An inquest was ordered next day, and meantime Mrs. Gaunt was told she could not quit the upper apartments of her own house. Two constables were placed on the ground floor night and day.

Next day the remains were removed to the little inn, where Griffith had spent so many jovial hours; laid on a table, and covered with a white sheet.

The coroner's jury sat in the same room, as was then the custom, and the evidence I have already noticed was gone into and the finding of the body deposed to. The jury, without hesitation, returned a verdict of willful murder.

Mrs. Gaunt was then brought in. She came, white as a ghost, leaning upon Houseman's shoulder.

Upon her entering, a juryman, by a humane impulse, drew the sheet over the remains again.

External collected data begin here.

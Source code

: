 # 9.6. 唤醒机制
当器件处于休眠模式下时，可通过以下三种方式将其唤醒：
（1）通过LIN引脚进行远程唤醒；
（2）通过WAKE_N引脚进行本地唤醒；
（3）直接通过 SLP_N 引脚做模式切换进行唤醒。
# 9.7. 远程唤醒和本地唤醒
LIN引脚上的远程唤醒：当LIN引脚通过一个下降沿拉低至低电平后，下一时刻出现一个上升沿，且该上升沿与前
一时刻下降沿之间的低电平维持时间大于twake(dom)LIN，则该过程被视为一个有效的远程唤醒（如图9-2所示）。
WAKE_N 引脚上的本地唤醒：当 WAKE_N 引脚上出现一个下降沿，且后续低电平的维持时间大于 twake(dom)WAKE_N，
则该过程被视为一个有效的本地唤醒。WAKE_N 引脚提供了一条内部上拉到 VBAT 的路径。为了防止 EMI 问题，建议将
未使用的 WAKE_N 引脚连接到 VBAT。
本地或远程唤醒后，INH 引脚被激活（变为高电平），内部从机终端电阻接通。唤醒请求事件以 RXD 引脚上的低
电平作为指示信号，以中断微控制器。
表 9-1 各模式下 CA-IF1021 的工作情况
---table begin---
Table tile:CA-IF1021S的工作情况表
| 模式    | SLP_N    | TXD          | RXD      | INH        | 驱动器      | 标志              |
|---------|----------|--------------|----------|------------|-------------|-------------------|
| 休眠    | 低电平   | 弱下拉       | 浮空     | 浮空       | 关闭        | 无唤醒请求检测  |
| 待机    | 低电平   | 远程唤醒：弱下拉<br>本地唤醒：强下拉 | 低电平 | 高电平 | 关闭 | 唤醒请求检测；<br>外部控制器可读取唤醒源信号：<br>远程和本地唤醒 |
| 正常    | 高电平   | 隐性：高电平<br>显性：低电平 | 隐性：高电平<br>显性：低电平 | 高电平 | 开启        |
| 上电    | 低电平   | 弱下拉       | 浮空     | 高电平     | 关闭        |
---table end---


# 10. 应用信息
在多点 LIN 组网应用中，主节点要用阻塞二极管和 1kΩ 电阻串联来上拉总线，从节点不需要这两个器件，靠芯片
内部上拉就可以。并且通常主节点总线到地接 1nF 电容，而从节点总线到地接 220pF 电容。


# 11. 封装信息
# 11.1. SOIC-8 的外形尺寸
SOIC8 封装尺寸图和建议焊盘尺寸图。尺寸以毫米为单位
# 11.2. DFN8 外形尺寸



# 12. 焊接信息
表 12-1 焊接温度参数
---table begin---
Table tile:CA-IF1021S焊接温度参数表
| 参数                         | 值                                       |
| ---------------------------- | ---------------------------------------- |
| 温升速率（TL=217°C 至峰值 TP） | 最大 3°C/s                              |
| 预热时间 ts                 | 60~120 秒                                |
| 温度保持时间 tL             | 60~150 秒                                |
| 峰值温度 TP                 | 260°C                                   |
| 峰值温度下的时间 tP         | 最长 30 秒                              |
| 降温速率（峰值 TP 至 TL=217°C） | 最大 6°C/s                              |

The coroner, according to the custom of the day, put a question to Mrs. Gaunt, with the view of eliciting her guilt. If I remember right, he asked her how she came to be out of doors so late on the night of the murder. Mrs. Gaunt, however, was in no condition to answer queries. I doubt if she even heard this one. Her lovely eyes, dilated with horror, were fixed on that terrible sheet, with a stony glance. "Show me," she gasped, "and let me die too."

The jurymen looked, with doubtful faces, at the coroner, he bowed a grave assent.

The nearest juryman withdrew the sheet.

Now, the belief was not yet extinct that the dead body shows some signs of its murderer's approach.

So every eye glared on her and It by turns, as she, with dilated, horror-stricken orbs, looked on that awful Thing.